→ WHAT NEEDS TO BE DONE: Of all the lines in the entries, how many carry the word "file"? The reply is that number and no more.

Top of ENTRIES SUPPLIED

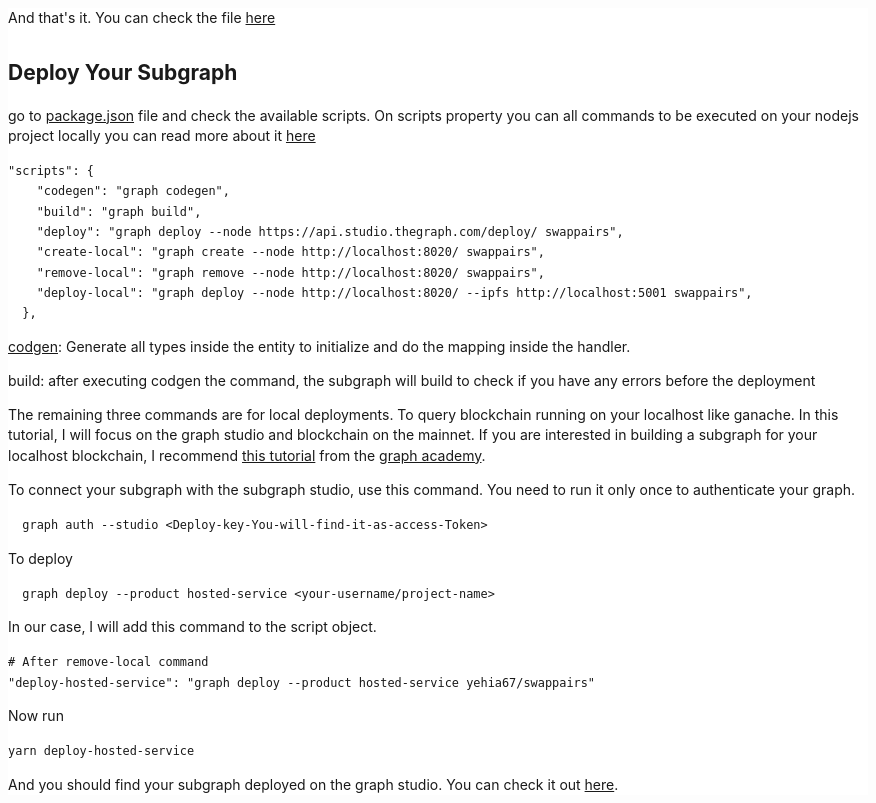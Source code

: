 And that's it. You can check the file [here](./code/subgraph/src/swap-pairs.ts)

## Deploy Your Subgraph

go to [package.json](./code/subgraph/package.json) file and check the available scripts. On scripts property you can all commands to be executed on your nodejs project locally you can read more about it [here](https://docs.npmjs.com/misc/scripts/)

```
"scripts": {
    "codegen": "graph codegen",
    "build": "graph build",
    "deploy": "graph deploy --node https://api.studio.thegraph.com/deploy/ swappairs",
    "create-local": "graph create --node http://localhost:8020/ swappairs",
    "remove-local": "graph remove --node http://localhost:8020/ swappairs",
    "deploy-local": "graph deploy --node http://localhost:8020/ --ipfs http://localhost:5001 swappairs",
  },
```

[codgen](https://thegraph.com/docs/en/cookbook/cosmos/#creating-and-building-a-cosmos-subgraph): Generate all types inside the entity to initialize and do the mapping inside the handler.

build: after executing codgen the command, the subgraph will build to check if you have any errors before the deployment

The remaining three commands are for local deployments. To query blockchain running on your localhost like ganache. In this tutorial, I will focus on the graph studio and blockchain on the mainnet. If you are interested in building a subgraph for your localhost blockchain, I recommend [this tutorial](https://thegraph.academy/developers/local-development/) from the [graph academy](https://thegraph.academy/).

To connect your subgraph with the subgraph studio, use this command. You need to run it only once to authenticate your graph.

```
  graph auth --studio <Deploy-key-You-will-find-it-as-access-Token>
```

To deploy

```
  graph deploy --product hosted-service <your-username/project-name>
```

In our case, I will add this command to the script object.

```
# After remove-local command
"deploy-hosted-service": "graph deploy --product hosted-service yehia67/swappairs"
```

Now run

```
yarn deploy-hosted-service
```

And you should find your subgraph deployed on the graph studio. You can check it out [here](https://thegraph.com/hosted-service/subgraph/yehia67/swappairs).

Bottom of ENTRIES SUPPLIED

→ RESULT OF THIS EXERCISE: 2